This is totally the look I was planning on rocking at Blogher. Members Only, baby!
I registered for Blogher months ago, just after I was laid off and ahead of me stretched a seemingly endless mirage of long un-showered days spent watching Oprah and blogging. I craved connection and purpose. The promise of a good time. So I plunked down a chunk of change, splurging on the weekend package, cocktail parties and all. How could I not? This year the conference takes place in San Francisco, my backyard. It’s not as if I had to pay for airfare or accommodations.

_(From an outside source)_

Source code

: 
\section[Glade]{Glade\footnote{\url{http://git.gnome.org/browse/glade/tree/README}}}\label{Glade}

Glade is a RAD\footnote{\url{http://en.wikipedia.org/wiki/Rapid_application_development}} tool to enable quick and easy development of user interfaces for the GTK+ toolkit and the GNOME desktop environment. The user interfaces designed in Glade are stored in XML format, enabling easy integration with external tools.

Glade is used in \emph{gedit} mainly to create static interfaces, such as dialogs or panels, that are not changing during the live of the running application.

The problem with Blogher being in San Francisco is that I am not on vacation from my life. I cannot drink a few martinis and stumble up to my hotel room, tipsy and just a wee bit gassy from bacon-wrapped canapés. I have to work. I am exhausted after the first week at the new job. Last night Zoey’s diaper leaked and I have to wash all of her bedding before tonight. Tomorrow we have a birthday party to attend. This weekend we are re-landscaping our front yard. Oh blah di, oh blah da, life goes o-on! La la la la life goes on.
Truth be told I don’t like martinis. Even when blitzed I suck at mingling. Most likely I would just stand there awkwardly in that conference room sidled up close to a ficus tree for camouflage, strategically planning out trips to the bathroom just so I have somewhere to go.
I did not attend the cocktail party last night. I can’t go to the conference today. Or tomorrow. And I certainly can’t just show up all fresh and unknown at the cocktail party on Saturday night, right? Not when everyone is in the midst of bonding, blood sisters of blog.
I have spent more on less. An Ab-Cruncher complete with instructional video. Membership to Lucinda Bassett’s Center for Attitudinal Healing. A leather motorcycle jacket that I never wore way back in 1992 just because I thought Shannen Doherty looked badass in hers. At least this waste of money is supporting something I really believe in: the blogging community. Because really? I have never believed in washboard abs.
So this weekend somewhere across the Bay there truly is a party going on without me. It's not just a feeling; I can hear the laughter tinkling across the water as inmates once did imprisoned on Alcatraz. Meanwhile over here at Casa Petunia Face, bridge and tunnel, baby, my swag bag will be filled with diapers and dirt.